It seems to be a hopeless situation which is very common. I have two suggestions, one is to negotiate with the anesthesiologist's office for a payment term or reduced payment amount; the other is to verify with your insurance policy terms to see whether there is a RAPS or ARPS provision to treat the out of network provider as the in the network provider. The reference below is from a local Pathology Association in Iowa. It makes some sense. The citation is presented in the question and answer format.
Also, usually, prior to any scheduled surgery, the hospital or the specialist's office will verify our insurance plan to check how much the cost will be and what payments will be paid by our insurance plan and ourselves. Bring this issue to that person or unit in the hospital which should have verified the information for the patient and complain about it. This is where you ask and should have known "how were we to know." I would start with the hospital.

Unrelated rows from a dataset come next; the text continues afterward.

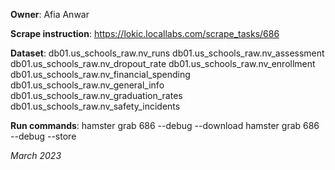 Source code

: **Owner**: Afia Anwar

**Scrape instruction**: https://lokic.locallabs.com/scrape_tasks/686

**Dataset**: db01.us_schools_raw.nv_runs
             db01.us_schools_raw.nv_assessment
             db01.us_schools_raw.nv_dropout_rate
             db01.us_schools_raw.nv_enrollment
             db01.us_schools_raw.nv_financial_spending
             db01.us_schools_raw.nv_general_info
             db01.us_schools_raw.nv_graduation_rates
             db01.us_schools_raw.nv_safety_incidents

**Run commands**: hamster grab 686 --debug --download
                  hamster grab 686 --debug --store

_March 2023_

Another way to process this is to call your state's insurance regulatory board and file a consumer complaint and see how far this can carry for you. Start with this website. https://online.doi.sc.gov/Eng/Public/Consumer/healthinfoSCconsumer.aspx
Please read on the citation below and feel free to follow up.
Fiona Chen, MPA, Ph.D., CPA, ABV, CFF, CITP
My insurance applied these charges to my deductible. My deductible has been met, why did my insurance company process the claim this way?
You may have two separate deductibles; one for in-network claims processing and another for out-of network claims processing. Please contact your insurance plan at the telephone number provided on the back of your insurance card to inquire about why they processed your claim in this manner.
My insurance company will not pay for a certain portion of charges that they call UCR (Usual, Customary and Reasonable). Am I responsible for the UCR amount due on my account?
The UCR is the amount your insurance carrier considers the Usual and Customary allowance for this procedure. UCR adjustments are not allowed unless we have a signed contract with the insurance carrier. Some policies have RAPS provisions. This is an acronym for Radiology, Anesthesia, Pathology and Surgical procedures. These are also referred to as ARPS (Anesthesia, Radiology, Pathology and Surgical). You may want to check with your insurance carrier to see whether your policy has a RAPS provision.
Many times there are RAPS for facility only; which means that if you were seen at a hospital or Skilled Nursing Facility setting; such as a care center, RAPS may apply and your claim could be covered at in-network levels. Other plans have RAPS if you were seen by an in-network referring physician. If you were seen by a participating provider then anything submitted to Radiology, Pathology, Anesthesia and Surgery for further testing is covered at in-network levels if you have this RAPS provision on your policy. It is your responsibility to check with your insurance plan and verify that any referrals and prior authorizations are in place before services are provided.